Hence, Option_2 evaluates to T only when exactly p and q are True and r is necessarily False.
The same can be tried with keeping p and r as T OR q and r as T initially.
Option_3
\(\left( {\left( {p \to q} \right) \wedge r} \right) \vee \left( {p \wedge q \wedge \sim r} \right)\)
\(= taking\;p = T\;and\;q = T,\;\;\left( {\left( {T \to T} \right) \wedge r} \right) \vee \left( {T \wedge T \wedge \sim r} \right)\)
\(= \left( {\left( T \right) \wedge r} \right) \vee \left( {T \wedge \sim r} \right)\)
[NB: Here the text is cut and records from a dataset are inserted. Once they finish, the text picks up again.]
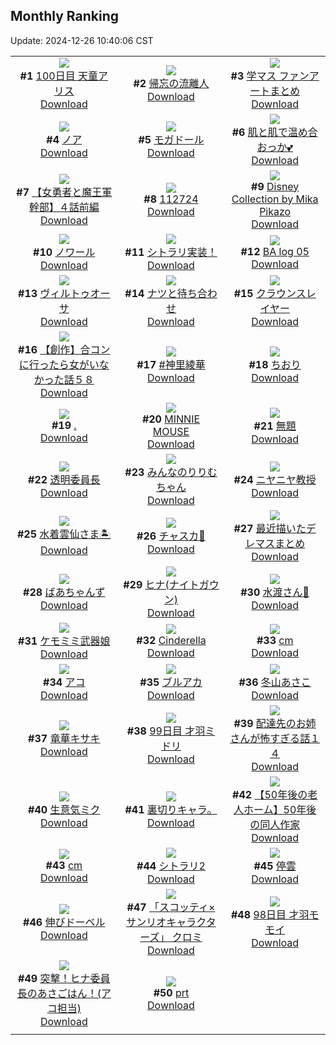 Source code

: ## Monthly Ranking
Update: 2024-12-26 10:40:06 CST

|      |      |      |
| :----: | :----: | :----: |
| ![](https://i.pixiv.re/c/240x480/img-master/img/2024/11/27/00/00/42/124662903_p0_master1200.jpg)<br>**#1** [100日目 天童アリス](https://www.pixiv.net/artworks/124662903)<br>[Download](https://i.pixiv.re/img-original/img/2024/11/27/00/00/42/124662903_p0.png) | ![](https://i.pixiv.re/c/240x480/img-master/img/2024/11/27/00/00/18/124662805_p0_master1200.jpg)<br>**#2** [帰忘の流離人](https://www.pixiv.net/artworks/124662805)<br>[Download](https://i.pixiv.re/img-original/img/2024/11/27/00/00/18/124662805_p0.jpg) | ![](https://i.pixiv.re/c/240x480/img-master/img/2024/11/27/19/49/48/124682584_p0_master1200.jpg)<br>**#3** [学マス ファンアートまとめ](https://www.pixiv.net/artworks/124682584)<br>[Download](https://i.pixiv.re/img-original/img/2024/11/27/19/49/48/124682584_p0.png) |
| ![](https://i.pixiv.re/c/240x480/img-master/img/2024/11/27/15/31/32/124676748_p0_master1200.jpg)<br>**#4** [ノア](https://www.pixiv.net/artworks/124676748)<br>[Download](https://i.pixiv.re/img-original/img/2024/11/27/15/31/32/124676748_p0.png) | ![](https://i.pixiv.re/c/240x480/img-master/img/2024/11/27/22/00/07/124686704_p0_master1200.jpg)<br>**#5** [モガドール](https://www.pixiv.net/artworks/124686704)<br>[Download](https://i.pixiv.re/img-original/img/2024/11/27/22/00/07/124686704_p0.jpg) | ![](https://i.pixiv.re/c/240x480/img-master/img/2024/11/27/00/00/17/124662795_p0_master1200.jpg)<br>**#6** [肌と肌で温め合おっか💕](https://www.pixiv.net/artworks/124662795)<br>[Download](https://i.pixiv.re/img-original/img/2024/11/27/00/00/17/124662795_p0.jpg) |
| ![](https://i.pixiv.re/c/240x480/img-master/img/2024/11/27/00/04/20/124663228_p0_master1200.jpg)<br>**#7** [【女勇者と魔王軍幹部】４話前編](https://www.pixiv.net/artworks/124663228)<br>[Download](https://i.pixiv.re/img-original/img/2024/11/27/00/04/20/124663228_p0.jpg) | ![](https://i.pixiv.re/c/240x480/img-master/img/2024/11/27/21/06/24/124685005_p0_master1200.jpg)<br>**#8** [112724](https://www.pixiv.net/artworks/124685005)<br>[Download](https://i.pixiv.re/img-original/img/2024/11/27/21/06/24/124685005_p0.jpg) | ![](https://i.pixiv.re/c/240x480/img-master/img/2024/11/26/00/00/52/124635058_p0_master1200.jpg)<br>**#9** [Disney Collection by Mika Pikazo](https://www.pixiv.net/artworks/124635058)<br>[Download](https://i.pixiv.re/img-original/img/2024/11/26/00/00/52/124635058_p0.png) |
| ![](https://i.pixiv.re/c/240x480/img-master/img/2024/11/27/19/45/08/124682472_p0_master1200.jpg)<br>**#10** [ノワール](https://www.pixiv.net/artworks/124682472)<br>[Download](https://i.pixiv.re/img-original/img/2024/11/27/19/45/08/124682472_p0.jpg) | ![](https://i.pixiv.re/c/240x480/img-master/img/2024/11/27/01/08/44/124665328_p0_master1200.jpg)<br>**#11** [シトラリ実装！](https://www.pixiv.net/artworks/124665328)<br>[Download](https://i.pixiv.re/img-original/img/2024/11/27/01/08/44/124665328_p0.jpg) | ![](https://i.pixiv.re/c/240x480/img-master/img/2024/11/28/22/54/56/124673485_p0_master1200.jpg)<br>**#12** [BA log 05](https://www.pixiv.net/artworks/124673485)<br>[Download](https://i.pixiv.re/img-original/img/2024/11/28/22/54/56/124673485_p0.png) |
| ![](https://i.pixiv.re/c/240x480/img-master/img/2024/11/25/00/00/28/124607066_p0_master1200.jpg)<br>**#13** [ヴィルトゥオーサ](https://www.pixiv.net/artworks/124607066)<br>[Download](https://i.pixiv.re/img-original/img/2024/11/25/00/00/28/124607066_p0.jpg) | ![](https://i.pixiv.re/c/240x480/img-master/img/2024/11/27/19/11/14/124681623_p0_master1200.jpg)<br>**#14** [ナツと待ち合わせ](https://www.pixiv.net/artworks/124681623)<br>[Download](https://i.pixiv.re/img-original/img/2024/11/27/19/11/14/124681623_p0.png) | ![](https://i.pixiv.re/c/240x480/img-master/img/2024/11/27/17/00/46/124678475_p0_master1200.jpg)<br>**#15** [クラウンスレイヤー](https://www.pixiv.net/artworks/124678475)<br>[Download](https://i.pixiv.re/img-original/img/2024/11/27/17/00/46/124678475_p0.jpg) |
| ![](https://i.pixiv.re/c/240x480/img-master/img/2024/11/29/00/00/27/124719171_p0_master1200.jpg)<br>**#16** [【創作】合コンに行ったら女がいなかった話５８](https://www.pixiv.net/artworks/124719171)<br>[Download](https://i.pixiv.re/img-original/img/2024/11/29/00/00/27/124719171_p0.png) | ![](https://i.pixiv.re/c/240x480/img-master/img/2024/11/27/22/03/22/124686880_p0_master1200.jpg)<br>**#17** [#神里綾華](https://www.pixiv.net/artworks/124686880)<br>[Download](https://i.pixiv.re/img-original/img/2024/11/27/22/03/22/124686880_p0.jpg) | ![](https://i.pixiv.re/c/240x480/img-master/img/2024/11/27/00/00/16/124662794_p0_master1200.jpg)<br>**#18** [ちおり](https://www.pixiv.net/artworks/124662794)<br>[Download](https://i.pixiv.re/img-original/img/2024/11/27/00/00/16/124662794_p0.jpg) |
| ![](https://i.pixiv.re/c/240x480/img-master/img/2024/11/26/00/00/20/124634937_p0_master1200.jpg)<br>**#19** [.](https://www.pixiv.net/artworks/124634937)<br>[Download](https://i.pixiv.re/img-original/img/2024/11/26/00/00/20/124634937_p0.jpg) | ![](https://i.pixiv.re/c/240x480/img-master/img/2024/11/28/00/00/48/124691127_p0_master1200.jpg)<br>**#20** [MINNIE MOUSE](https://www.pixiv.net/artworks/124691127)<br>[Download](https://i.pixiv.re/img-original/img/2024/11/28/00/00/48/124691127_p0.png) | ![](https://i.pixiv.re/c/240x480/img-master/img/2024/11/26/18/00/09/124651484_p0_master1200.jpg)<br>**#21** [無題](https://www.pixiv.net/artworks/124651484)<br>[Download](https://i.pixiv.re/img-original/img/2024/11/26/18/00/09/124651484_p0.jpg) |
| ![](https://i.pixiv.re/c/240x480/img-master/img/2024/11/26/19/56/35/124654525_p0_master1200.jpg)<br>**#22** [透明委員長](https://www.pixiv.net/artworks/124654525)<br>[Download](https://i.pixiv.re/img-original/img/2024/11/26/19/56/35/124654525_p0.jpg) | ![](https://i.pixiv.re/c/240x480/img-master/img/2024/11/29/00/00/17/124719109_p0_master1200.jpg)<br>**#23** [みんなのりりむちゃん](https://www.pixiv.net/artworks/124719109)<br>[Download](https://i.pixiv.re/img-original/img/2024/11/29/00/00/17/124719109_p0.jpg) | ![](https://i.pixiv.re/c/240x480/img-master/img/2024/11/27/20/15/47/124683423_p0_master1200.jpg)<br>**#24** [ニヤニヤ教授](https://www.pixiv.net/artworks/124683423)<br>[Download](https://i.pixiv.re/img-original/img/2024/11/27/20/15/47/124683423_p0.png) |
| ![](https://i.pixiv.re/c/240x480/img-master/img/2024/11/26/20/40/58/124655936_p0_master1200.jpg)<br>**#25** [水着雲仙さま🏝️](https://www.pixiv.net/artworks/124655936)<br>[Download](https://i.pixiv.re/img-original/img/2024/11/26/20/40/58/124655936_p0.png) | ![](https://i.pixiv.re/c/240x480/img-master/img/2024/11/27/01/05/49/124665242_p0_master1200.jpg)<br>**#26** [チャスカ🎨](https://www.pixiv.net/artworks/124665242)<br>[Download](https://i.pixiv.re/img-original/img/2024/11/27/01/05/49/124665242_p0.jpg) | ![](https://i.pixiv.re/c/240x480/img-master/img/2024/11/27/19/34/20/124682194_p0_master1200.jpg)<br>**#27** [最近描いたデレマスまとめ](https://www.pixiv.net/artworks/124682194)<br>[Download](https://i.pixiv.re/img-original/img/2024/11/27/19/34/20/124682194_p0.png) |
| ![](https://i.pixiv.re/c/240x480/img-master/img/2024/11/28/00/00/12/124690985_p0_master1200.jpg)<br>**#28** [ばあちゃんず](https://www.pixiv.net/artworks/124690985)<br>[Download](https://i.pixiv.re/img-original/img/2024/11/28/00/00/12/124690985_p0.jpg) | ![](https://i.pixiv.re/c/240x480/img-master/img/2024/11/27/18/02/18/124679892_p0_master1200.jpg)<br>**#29** [ヒナ(ナイトガウン)](https://www.pixiv.net/artworks/124679892)<br>[Download](https://i.pixiv.re/img-original/img/2024/11/27/18/02/18/124679892_p0.jpg) | ![](https://i.pixiv.re/c/240x480/img-master/img/2024/11/27/18/38/45/124680760_p0_master1200.jpg)<br>**#30** [水渡さん🌺](https://www.pixiv.net/artworks/124680760)<br>[Download](https://i.pixiv.re/img-original/img/2024/11/27/18/38/45/124680760_p0.jpg) |
| ![](https://i.pixiv.re/c/240x480/img-master/img/2024/11/27/00/00/22/124662820_p0_master1200.jpg)<br>**#31** [ケモミミ武器娘](https://www.pixiv.net/artworks/124662820)<br>[Download](https://i.pixiv.re/img-original/img/2024/11/27/00/00/22/124662820_p0.png) | ![](https://i.pixiv.re/c/240x480/img-master/img/2024/11/27/00/00/15/124662784_p0_master1200.jpg)<br>**#32** [Cinderella](https://www.pixiv.net/artworks/124662784)<br>[Download](https://i.pixiv.re/img-original/img/2024/11/27/00/00/15/124662784_p0.jpg) | ![](https://i.pixiv.re/c/240x480/img-master/img/2024/11/27/21/11/10/124685160_p0_master1200.jpg)<br>**#33** [cm](https://www.pixiv.net/artworks/124685160)<br>[Download](https://i.pixiv.re/img-original/img/2024/11/27/21/11/10/124685160_p0.png) |
| ![](https://i.pixiv.re/c/240x480/img-master/img/2024/11/27/19/12/28/124681665_p0_master1200.jpg)<br>**#34** [アコ](https://www.pixiv.net/artworks/124681665)<br>[Download](https://i.pixiv.re/img-original/img/2024/11/27/19/12/28/124681665_p0.jpg) | ![](https://i.pixiv.re/c/240x480/img-master/img/2024/11/29/20/15/16/124719594_p0_master1200.jpg)<br>**#35** [ブルアカ](https://www.pixiv.net/artworks/124719594)<br>[Download](https://i.pixiv.re/img-original/img/2024/11/29/20/15/16/124719594_p0.jpg) | ![](https://i.pixiv.re/c/240x480/img-master/img/2024/11/26/17/30/01/124650823_p0_master1200.jpg)<br>**#36** [冬山あさこ](https://www.pixiv.net/artworks/124650823)<br>[Download](https://i.pixiv.re/img-original/img/2024/11/26/17/30/01/124650823_p0.png) |
| ![](https://i.pixiv.re/c/240x480/img-master/img/2024/11/26/10/43/38/124644395_p0_master1200.jpg)<br>**#37** [竜華キサキ](https://www.pixiv.net/artworks/124644395)<br>[Download](https://i.pixiv.re/img-original/img/2024/11/26/10/43/38/124644395_p0.png) | ![](https://i.pixiv.re/c/240x480/img-master/img/2024/11/26/00/00/13/124634908_p0_master1200.jpg)<br>**#38** [99日目 才羽ミドリ](https://www.pixiv.net/artworks/124634908)<br>[Download](https://i.pixiv.re/img-original/img/2024/11/26/00/00/13/124634908_p0.png) | ![](https://i.pixiv.re/c/240x480/img-master/img/2024/11/27/10/11/40/124672355_p0_master1200.jpg)<br>**#39** [配達先のお姉さんが怖すぎる話１４](https://www.pixiv.net/artworks/124672355)<br>[Download](https://i.pixiv.re/img-original/img/2024/11/27/10/11/40/124672355_p0.jpg) |
| ![](https://i.pixiv.re/c/240x480/img-master/img/2024/11/28/20/00/06/124711038_p0_master1200.jpg)<br>**#40** [生意気ミク](https://www.pixiv.net/artworks/124711038)<br>[Download](https://i.pixiv.re/img-original/img/2024/11/28/20/00/06/124711038_p0.jpg) | ![](https://i.pixiv.re/c/240x480/img-master/img/2024/11/28/00/35/12/124669748_p0_master1200.jpg)<br>**#41** [裏切りキャラ。](https://www.pixiv.net/artworks/124669748)<br>[Download](https://i.pixiv.re/img-original/img/2024/11/28/00/35/12/124669748_p0.jpg) | ![](https://i.pixiv.re/c/240x480/img-master/img/2024/11/25/18/00/24/124623931_p0_master1200.jpg)<br>**#42** [【50年後の老人ホーム】50年後の同人作家](https://www.pixiv.net/artworks/124623931)<br>[Download](https://i.pixiv.re/img-original/img/2024/11/25/18/00/24/124623931_p0.jpg) |
| ![](https://i.pixiv.re/c/240x480/img-master/img/2024/11/27/21/13/14/124685213_p0_master1200.jpg)<br>**#43** [cm](https://www.pixiv.net/artworks/124685213)<br>[Download](https://i.pixiv.re/img-original/img/2024/11/27/21/13/14/124685213_p0.png) | ![](https://i.pixiv.re/c/240x480/img-master/img/2024/11/26/00/07/08/124635422_p0_master1200.jpg)<br>**#44** [シトラリ2](https://www.pixiv.net/artworks/124635422)<br>[Download](https://i.pixiv.re/img-original/img/2024/11/26/00/07/08/124635422_p0.jpg) | ![](https://i.pixiv.re/c/240x480/img-master/img/2024/11/25/00/00/28/124607064_p0_master1200.jpg)<br>**#45** [停雲](https://www.pixiv.net/artworks/124607064)<br>[Download](https://i.pixiv.re/img-original/img/2024/11/25/00/00/28/124607064_p0.png) |
| ![](https://i.pixiv.re/c/240x480/img-master/img/2024/11/27/07/27/10/124670297_p0_master1200.jpg)<br>**#46** [伸びドーベル](https://www.pixiv.net/artworks/124670297)<br>[Download](https://i.pixiv.re/img-original/img/2024/11/27/07/27/10/124670297_p0.jpg) | ![](https://i.pixiv.re/c/240x480/img-master/img/2024/11/27/00/00/12/124662771_p0_master1200.jpg)<br>**#47** [「スコッティ×サンリオキャラクターズ」 クロミ](https://www.pixiv.net/artworks/124662771)<br>[Download](https://i.pixiv.re/img-original/img/2024/11/27/00/00/12/124662771_p0.png) | ![](https://i.pixiv.re/c/240x480/img-master/img/2024/11/25/00/00/20/124607030_p0_master1200.jpg)<br>**#48** [98日目 才羽モモイ](https://www.pixiv.net/artworks/124607030)<br>[Download](https://i.pixiv.re/img-original/img/2024/11/25/00/00/20/124607030_p0.png) |
| ![](https://i.pixiv.re/c/240x480/img-master/img/2024/11/26/07/00/03/124641610_p0_master1200.jpg)<br>**#49** [突撃！ヒナ委員長のあさごはん！(アコ担当)](https://www.pixiv.net/artworks/124641610)<br>[Download](https://i.pixiv.re/img-original/img/2024/11/26/07/00/03/124641610_p0.png) | ![](https://i.pixiv.re/c/240x480/img-master/img/2024/11/26/22/11/58/124658997_p0_master1200.jpg)<br>**#50** [prt](https://www.pixiv.net/artworks/124658997)<br>[Download](https://i.pixiv.re/img-original/img/2024/11/26/22/11/58/124658997_p0.jpg) |
|      |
\(= \left( r \right) \vee \left( { \sim r} \right)\)
\(= T\)
The evaluation of final output does not depend on the value of r. Hence, the condition of EXACTLY TWO variables as T fails.
Option_4
\(\left( { \sim \left( {p \leftrightarrow q} \right) \wedge r} \right) \wedge \left( {p \wedge q \wedge \sim r} \right)\)
\(= taking\;p = T\;and\;q = T,\;\;\left( {\sim\left( {T \leftrightarrow T} \right) \wedge r} \right) \wedge \left( {T \wedge T \wedge \sim r} \right)\)
\(= \left( {\sim \left( T \right) \wedge r} \right) \wedge \left( {T \wedge \sim r} \right)\)
\(= \left( {F \wedge r} \right) \wedge \left( {T \wedge \sim r} \right)\)
\(= \left( F \right) \wedge \left( { \sim r} \right)\)
\(= F\)
The expression evaluates to F with r = T and also with r = F. Hence, with at least two variables as T, this evaluates to F.